Output everything in the listing exactly, with no line missing.

DATA EXCERPTS:

=== Section Start ===

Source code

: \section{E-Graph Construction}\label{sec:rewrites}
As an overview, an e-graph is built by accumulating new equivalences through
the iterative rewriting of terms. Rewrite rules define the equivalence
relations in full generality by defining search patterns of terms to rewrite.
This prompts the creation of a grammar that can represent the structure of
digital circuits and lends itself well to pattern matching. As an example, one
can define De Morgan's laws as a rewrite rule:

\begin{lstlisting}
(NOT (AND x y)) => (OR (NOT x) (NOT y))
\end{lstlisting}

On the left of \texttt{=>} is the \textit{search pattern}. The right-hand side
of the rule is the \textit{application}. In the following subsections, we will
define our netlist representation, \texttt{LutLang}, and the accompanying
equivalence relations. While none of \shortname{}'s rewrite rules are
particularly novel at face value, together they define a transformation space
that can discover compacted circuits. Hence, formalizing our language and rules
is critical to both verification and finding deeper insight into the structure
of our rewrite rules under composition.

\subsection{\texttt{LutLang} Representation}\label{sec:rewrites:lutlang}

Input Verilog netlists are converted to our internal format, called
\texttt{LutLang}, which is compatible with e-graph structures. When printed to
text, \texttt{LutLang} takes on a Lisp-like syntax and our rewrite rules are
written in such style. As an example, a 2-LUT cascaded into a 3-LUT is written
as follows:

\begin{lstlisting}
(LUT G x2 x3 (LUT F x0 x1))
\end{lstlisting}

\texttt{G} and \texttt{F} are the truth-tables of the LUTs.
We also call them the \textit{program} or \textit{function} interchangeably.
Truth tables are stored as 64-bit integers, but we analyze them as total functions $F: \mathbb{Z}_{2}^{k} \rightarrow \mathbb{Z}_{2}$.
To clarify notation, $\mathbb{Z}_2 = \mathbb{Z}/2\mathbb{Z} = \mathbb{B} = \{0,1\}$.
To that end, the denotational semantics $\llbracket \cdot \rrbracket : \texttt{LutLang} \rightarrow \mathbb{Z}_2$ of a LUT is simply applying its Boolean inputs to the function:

=== Section End ===

REPLY:
Source code

: \section{E-Graph Construction}\label{sec:rewrites}
As an overview, an e-graph is built by accumulating new equivalences through
the iterative rewriting of terms. Rewrite rules define the equivalence
relations in full generality by defining search patterns of terms to rewrite.
This prompts the creation of a grammar that can represent the structure of
digital circuits and lends itself well to pattern matching. As an example, one
can define De Morgan's laws as a rewrite rule:

\begin{lstlisting}
(NOT (AND x y)) => (OR (NOT x) (NOT y))
\end{lstlisting}

On the left of \texttt{=>} is the \textit{search pattern}. The right-hand side
of the rule is the \textit{application}. In the following subsections, we will
define our netlist representation, \texttt{LutLang}, and the accompanying
equivalence relations. While none of \shortname{}'s rewrite rules are
particularly novel at face value, together they define a transformation space
that can discover compacted circuits. Hence, formalizing our language and rules
is critical to both verification and finding deeper insight into the structure
of our rewrite rules under composition.

\subsection{\texttt{LutLang} Representation}\label{sec:rewrites:lutlang}

Input Verilog netlists are converted to our internal format, called
\texttt{LutLang}, which is compatible with e-graph structures. When printed to
text, \texttt{LutLang} takes on a Lisp-like syntax and our rewrite rules are
written in such style. As an example, a 2-LUT cascaded into a 3-LUT is written
as follows:

\begin{lstlisting}
(LUT G x2 x3 (LUT F x0 x1))
\end{lstlisting}

\texttt{G} and \texttt{F} are the truth-tables of the LUTs.
We also call them the \textit{program} or \textit{function} interchangeably.
Truth tables are stored as 64-bit integers, but we analyze them as total functions $F: \mathbb{Z}_{2}^{k} \rightarrow \mathbb{Z}_{2}$.
To clarify notation, $\mathbb{Z}_2 = \mathbb{Z}/2\mathbb{Z} = \mathbb{B} = \{0,1\}$.
To that end, the denotational semantics $\llbracket \cdot \rrbracket : \texttt{LutLang} \rightarrow \mathbb{Z}_2$ of a LUT is simply applying its Boolean inputs to the function:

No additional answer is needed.